Meditation and mindfulness aren't just buzz words. A growing body of scientific research shows that the simple act of sitting still in thought confers long-term health benefits -- and even changes in brain function.
What exactly have scientists discovered? Here are eight scientifically backed benefits to meditation.
BENEFIT #1. Your mind gets stronger and faster.
Long-term meditation may strengthen the connections between brain cells, and might lead to larger amounts of so-called gyrification in the brain, which is linked to processing information quickly. Gyrification is a process of cortical folding, which is behind the wrinkle-like appearance of mammal brains.
BENEFIT #2. Your brain's anatomy changes.
Practiced over the long term, meditation may change the very structure of your brain. One recent study involving brain scans linked long-term meditation with increased gray matter in the brainstem. Gray matter is kind of a big deal when it comes to the brain, as it's associated with sensory perception, emotional stability, response to stress, and even intelligence.
BENEFIT #3. You process emotions differently.
Another study suggested that long-term practitioners of mindfulness meditation showed decreased activity in the right amygdala (highlighted below) during a response to stress. As the brain structure plays a key role in processing emotions, this finding supports the hypothesis that meditation boosts emotional stability.
BENEFIT #4. Pain may become less of a problem.
Meditation may also affect pain sensitivity and pain perception. Zen meditation has been associated with low sensitivity to pain in MRI studies.
BENEFIT #5. You may finally master multi-tasking.
Meditation training may improve the ability to focus in a high-stress environment, according to recent research from the University of Washington.
"While there is increasing scientific evidence that certain forms of meditation increase concentration and reduce emotional volatility and stress, until now there has been little direct evidence that meditation may impart such benefits for those in stressful, information-intensive environments," researcher Dr. David Levy, a professor at the university, said in a written statement.
BENEFIT #6. You may control your weight.
A small-scale study from UC San Francisco showed that meditation may be linked to changes in body awareness, chronic stress, and abdominal fat.
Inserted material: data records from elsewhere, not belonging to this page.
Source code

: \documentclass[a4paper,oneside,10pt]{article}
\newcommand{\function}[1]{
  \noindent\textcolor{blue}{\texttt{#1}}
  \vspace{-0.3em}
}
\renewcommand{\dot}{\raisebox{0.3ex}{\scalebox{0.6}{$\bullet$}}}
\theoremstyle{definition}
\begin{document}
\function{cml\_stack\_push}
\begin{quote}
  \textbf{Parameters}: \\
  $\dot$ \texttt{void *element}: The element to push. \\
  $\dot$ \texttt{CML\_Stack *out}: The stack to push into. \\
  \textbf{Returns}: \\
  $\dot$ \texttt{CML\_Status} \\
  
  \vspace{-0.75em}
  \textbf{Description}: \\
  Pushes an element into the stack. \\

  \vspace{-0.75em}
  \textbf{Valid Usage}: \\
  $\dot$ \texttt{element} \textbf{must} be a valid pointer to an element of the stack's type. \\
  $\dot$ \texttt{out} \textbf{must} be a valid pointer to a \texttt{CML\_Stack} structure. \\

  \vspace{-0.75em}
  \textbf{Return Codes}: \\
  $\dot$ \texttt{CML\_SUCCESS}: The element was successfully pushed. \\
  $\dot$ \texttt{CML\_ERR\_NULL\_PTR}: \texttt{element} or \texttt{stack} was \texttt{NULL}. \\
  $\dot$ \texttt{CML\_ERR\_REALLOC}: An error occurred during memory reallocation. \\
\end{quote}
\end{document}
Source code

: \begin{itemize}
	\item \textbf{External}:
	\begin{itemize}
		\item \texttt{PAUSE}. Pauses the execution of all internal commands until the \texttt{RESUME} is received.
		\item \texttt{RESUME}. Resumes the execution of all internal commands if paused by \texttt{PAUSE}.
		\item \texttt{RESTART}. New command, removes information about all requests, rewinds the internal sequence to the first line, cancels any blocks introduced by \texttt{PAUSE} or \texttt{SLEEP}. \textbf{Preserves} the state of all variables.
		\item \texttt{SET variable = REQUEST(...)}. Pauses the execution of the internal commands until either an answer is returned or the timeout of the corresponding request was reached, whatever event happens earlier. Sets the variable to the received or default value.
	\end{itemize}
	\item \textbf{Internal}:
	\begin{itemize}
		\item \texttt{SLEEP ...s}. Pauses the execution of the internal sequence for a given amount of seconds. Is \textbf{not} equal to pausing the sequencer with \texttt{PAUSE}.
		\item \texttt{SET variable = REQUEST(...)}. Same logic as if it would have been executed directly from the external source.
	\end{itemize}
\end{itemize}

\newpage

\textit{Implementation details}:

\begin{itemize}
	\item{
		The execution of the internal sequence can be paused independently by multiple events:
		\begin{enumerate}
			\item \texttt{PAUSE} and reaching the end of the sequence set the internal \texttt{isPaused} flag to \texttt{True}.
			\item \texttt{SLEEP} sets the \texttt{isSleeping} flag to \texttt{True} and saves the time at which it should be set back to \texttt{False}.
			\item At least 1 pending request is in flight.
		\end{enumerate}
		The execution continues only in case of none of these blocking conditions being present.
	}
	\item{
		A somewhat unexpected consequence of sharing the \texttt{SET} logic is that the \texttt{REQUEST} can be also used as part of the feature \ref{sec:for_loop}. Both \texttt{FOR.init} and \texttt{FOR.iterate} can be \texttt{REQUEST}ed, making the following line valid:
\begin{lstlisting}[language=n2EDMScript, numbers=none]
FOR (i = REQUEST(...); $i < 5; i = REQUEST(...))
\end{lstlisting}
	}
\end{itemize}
How does this association play out?
“You’re training the mind to notice, but to not automatically react based on habitual patterns — to not reach for a candy bar in response to feeling anger, for example,” researcher Dr. Jennifer Daubenmier, a professor at the university's School of Medicine, said in a written statement. “If you can first recognize what you are feeling before you act, you have a greater chance of making a wiser decision.”
BENEFIT #7. You may get rid of that pesky cold.
A University of Wisconsin study on people over age 50 showed that mindfulness training can reduce the duration or severity of a cold by up to 50 percent.
BENEFIT #8. Your grades may improve.
Researchers found that students who meditated before a lecture scored better on a subsequent quiz than did students who did not meditate.
Why? Dr. Robert Youmans, cognitive psychologist and study co-author, said in a written statement, "This data from this study suggest that meditation may help students who might have trouble paying attention or focusing."